■ Task goal ■
Please copy every line from the records below that contains the string "langle".

----------

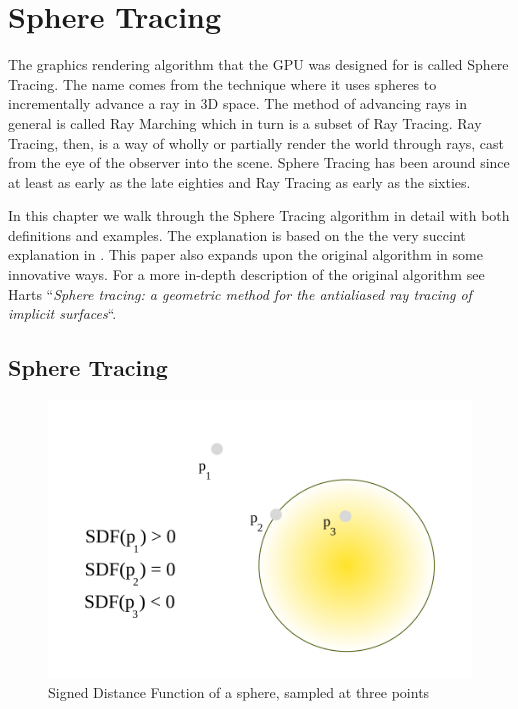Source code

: \chapter{Sphere Tracing} \label{spheretracing}

	The graphics rendering algorithm that the GPU was designed for is called
	Sphere Tracing\cite{Hart1996}. The name comes from the technique where it
	uses spheres to incrementally advance a ray in 3D space. The method of
	advancing rays in general is called Ray Marching which in turn is a subset of
	Ray Tracing\cite{Whitted1980a}. Ray Tracing, then, is a way of wholly or
	partially render the world through rays, cast from the eye of the observer
	into the scene. Sphere Tracing has been around since at least as early as the
	late eighties\cite{Hart1989} and Ray Tracing as early as the
	sixties\cite{Appel1968}.

	In this chapter we walk through the Sphere Tracing algorithm in detail with
	both definitions and examples. The explanation is based on the the very
	succint explanation in \cite{Korndorfer2014}. This paper also expands upon
	the original algorithm in some innovative ways. For a more in-depth
	description of the original algorithm see Harts ``\emph{Sphere tracing: a
	geometric method for the antialiased ray tracing of implicit
	surfaces}``\cite{Hart1996}.

	\section{Sphere Tracing} 

		\begin{figure}
			\begin{flushright}
				\includegraphics[width=0.9\linewidth]{figure/SDF} 
			\end{flushright}
			\caption{ Signed Distance Function of a sphere, sampled at three points}
			\vspace{40pt}
		\end{figure}

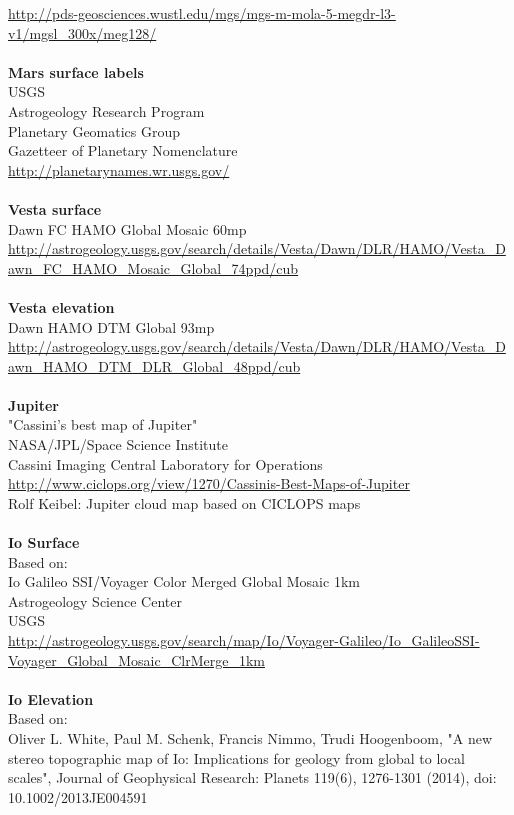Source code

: \documentclass[Orbiter User Manual.tex]{subfiles}
\begin{document}
\url{http://pds-geosciences.wustl.edu/mgs/mgs-m-mola-5-megdr-l3-v1/mgsl_300x/meg128/}\\
\\
\textbf{Mars surface labels}\\
USGS\\
Astrogeology Research Program\\
Planetary Geomatics Group\\
Gazetteer of Planetary Nomenclature\\
\url{http://planetarynames.wr.usgs.gov/}\\
\\
\textbf{Vesta surface}\\
Dawn FC HAMO Global Mosaic 60mp\\
\url{http://astrogeology.usgs.gov/search/details/Vesta/Dawn/DLR/HAMO/Vesta_Dawn_FC_HAMO_Mosaic_Global_74ppd/cub}\\
\\
\textbf{Vesta elevation}\\
Dawn HAMO DTM Global 93mp\\
\url{http://astrogeology.usgs.gov/search/details/Vesta/Dawn/DLR/HAMO/Vesta_Dawn_HAMO_DTM_DLR_Global_48ppd/cub}\\
\\
\textbf{Jupiter}\\
"Cassini's best map of Jupiter"\\
NASA/JPL/Space Science Institute\\
Cassini Imaging Central Laboratory for Operations\\
\url{http://www.ciclops.org/view/1270/Cassinis-Best-Maps-of-Jupiter}\\
Rolf Keibel: Jupiter cloud map based on CICLOPS maps\\
\\
\textbf{Io Surface}\\
Based on:\\
Io Galileo SSI/Voyager Color Merged Global Mosaic 1km\\
Astrogeology Science Center\\
USGS\\
\url{http://astrogeology.usgs.gov/search/map/Io/Voyager-Galileo/Io_GalileoSSI-Voyager_Global_Mosaic_ClrMerge_1km}\\
\\
\textbf{Io Elevation}\\
Based on:\\
Oliver L. White, Paul M. Schenk, Francis Nimmo, Trudi Hoogenboom, "A new stereo topographic map of Io: Implications for geology from global to local scales", Journal of Geophysical Research: Planets 119(6), 1276-1301 (2014), doi: 10.1002/2013JE004591\\
\end{document}
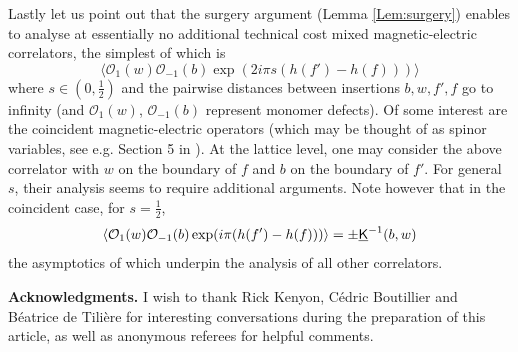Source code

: \documentclass[10pt]{article}
\newcommand{\mc}{\mathcal}
\newcommand{\uK}{{\underline {\sf K}}}
\begin{document}
Lastly let us point out that the surgery argument (Lemma \ref{Lem:surgery}) enables to analyse at essentially no additional technical cost mixed magnetic-electric correlators, the simplest of which is
$$\langle{\mc O}_{1}(w){\mc O}_{-1}(b)\exp(2i\pi s(h(f')-h(f)))\rangle$$
where $s\in (0,\frac 12)$ and the pairwise distances between insertions $b,w,f',f$ go to infinity (and ${\mc O}_1(w)$, ${\mc O}_{-1}(b)$ represent monomer defects). Of some interest are the coincident magnetic-electric operators (which may be thought of as spinor variables, see e.g. Section 5 in \cite{Dub_abelian}). At the lattice level, one may consider the above correlator with $w$ on the boundary of $f$ and $b$ on the boundary of $f'$. For general $s$, their analysis seems to require additional arguments. Note however that in the coincident case, for $s=\frac 12$, 
$$\langle {\mc O}_{1}(w){\mc O}_{-1}(b)\exp(i\pi (h(f')-h(f)))\rangle=\pm \uK^{-1}(b,w)$$
the asymptotics of which underpin the analysis of all other correlators.



{\bf Acknowledgments.} I wish to thank Rick Kenyon, C\'edric Boutillier and B\'eatrice de Tili\`ere for interesting conversations during the preparation of this article, as well as anonymous referees for helpful comments.


\printglossary













%

%

%

%

%
%
%
%
%
%
%
%
%
%
%
%
%

%

%

%
%
%
%
%
%
%

%
%
%
%
%
%
%
%
%
%
%

%
%
%
%
%
%
%
%
%
%
%

%
%
%
%
%
%
%
%
%
%
%
%
%
%
%
%
%
%
%

%

%
%
%
%
%
%
%
%
%

%
%

%
%
%
%

%

%

%
%
%
%
%
%
%

%
%
\end{document}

----------

■ Solution for this exercise ■
$$\langle{\mc O}_{1}(w){\mc O}_{-1}(b)\exp(2i\pi s(h(f')-h(f)))\rangle$$
$$\langle {\mc O}_{1}(w){\mc O}_{-1}(b)\exp(i\pi (h(f')-h(f)))\rangle=\pm \uK^{-1}(b,w)$$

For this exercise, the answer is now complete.